In fact research has shown that a one second delay in load time can cause 7% loss in customer conversions.

But a new report from Radware suggests that despite the effort that businesses put into ensuring a fast load time, average site speeds are actually getting slower.

The study shows that in spring 2012 the median page took 6.79 seconds to load, but this has now dropped to 7.72 seconds, a slowdown of 13.7%.

Among the top 500 leading retail websites, as ranked by Alexa.com, Ikea was found to have the fastest full load time at just 1.85 seconds followed by AbeBooks (2.06 seconds) and Pixmania (2.20 seconds).

10 fastest sites (full load time)

However the report also measures sites based on their ‘time to interact’ (TTI), which is defined as the point at which a page displays its primary interactive content (e.g., feature banners with functional call-to-action buttons).

Using this metric, Adpost actually clocks the fastest time at 0.7 seconds followed closely by Groupon and AbeBooks (both 0.8 seconds).

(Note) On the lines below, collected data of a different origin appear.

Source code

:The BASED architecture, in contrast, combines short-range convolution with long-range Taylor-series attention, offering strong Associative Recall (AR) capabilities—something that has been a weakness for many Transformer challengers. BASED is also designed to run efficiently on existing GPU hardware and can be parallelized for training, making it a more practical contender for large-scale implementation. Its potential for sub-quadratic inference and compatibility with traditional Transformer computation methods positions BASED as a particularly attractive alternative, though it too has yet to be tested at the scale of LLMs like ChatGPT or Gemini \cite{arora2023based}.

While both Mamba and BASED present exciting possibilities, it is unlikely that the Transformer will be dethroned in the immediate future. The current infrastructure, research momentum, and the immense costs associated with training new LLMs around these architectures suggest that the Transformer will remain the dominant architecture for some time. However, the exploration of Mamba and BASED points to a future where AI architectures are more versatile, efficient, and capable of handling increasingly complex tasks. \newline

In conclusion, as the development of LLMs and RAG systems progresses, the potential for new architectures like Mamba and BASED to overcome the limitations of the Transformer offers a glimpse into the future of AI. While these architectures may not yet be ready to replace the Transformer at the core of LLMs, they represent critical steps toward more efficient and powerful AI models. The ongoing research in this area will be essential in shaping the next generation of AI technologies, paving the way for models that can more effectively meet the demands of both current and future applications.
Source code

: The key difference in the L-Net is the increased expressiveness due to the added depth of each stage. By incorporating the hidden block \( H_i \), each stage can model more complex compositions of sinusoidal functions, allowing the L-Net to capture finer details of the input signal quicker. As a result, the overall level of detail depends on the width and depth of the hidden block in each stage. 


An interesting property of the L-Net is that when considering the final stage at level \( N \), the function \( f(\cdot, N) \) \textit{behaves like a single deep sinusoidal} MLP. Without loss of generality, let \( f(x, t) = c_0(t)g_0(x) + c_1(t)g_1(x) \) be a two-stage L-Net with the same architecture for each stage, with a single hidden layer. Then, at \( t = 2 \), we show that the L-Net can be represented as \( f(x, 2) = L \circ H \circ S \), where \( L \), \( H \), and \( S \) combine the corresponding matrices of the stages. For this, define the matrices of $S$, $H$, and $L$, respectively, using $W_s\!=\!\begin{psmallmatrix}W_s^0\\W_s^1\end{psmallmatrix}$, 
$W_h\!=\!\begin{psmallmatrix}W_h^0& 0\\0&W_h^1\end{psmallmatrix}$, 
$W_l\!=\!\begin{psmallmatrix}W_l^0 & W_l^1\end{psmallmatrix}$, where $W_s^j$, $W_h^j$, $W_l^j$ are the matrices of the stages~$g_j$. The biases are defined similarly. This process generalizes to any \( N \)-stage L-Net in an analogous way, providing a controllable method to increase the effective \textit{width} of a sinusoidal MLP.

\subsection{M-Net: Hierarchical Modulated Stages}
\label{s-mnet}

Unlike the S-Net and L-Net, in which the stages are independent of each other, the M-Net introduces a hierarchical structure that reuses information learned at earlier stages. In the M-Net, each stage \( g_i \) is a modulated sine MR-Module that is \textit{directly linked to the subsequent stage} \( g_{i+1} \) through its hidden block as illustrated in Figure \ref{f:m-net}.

To give an idea of the distinction between the two metrics, Netflix has a TTI of 1.4 seconds but a full load time of 4.37 seconds, while LivingSocial has a TTI of two seconds and a full load time of 8.58 seconds.

TTI

According to the report, TTI is actually seen as a more relevant metric than the full load time as it’s the point at which visitors can begin to use the site.

Among the top 100 sites tested the median TTI was 4.9 seconds. Only 8% of the top 100 sites had a TTI below two seconds, while 9% had a TTI of eight or more seconds.

In order to reduce the TTI, Radware suggests taking the following action:

1. Defer rendering ‘below the fold’ content

Page speed can be improved by delaying loading and rendering any content that appears below the initial visibility area.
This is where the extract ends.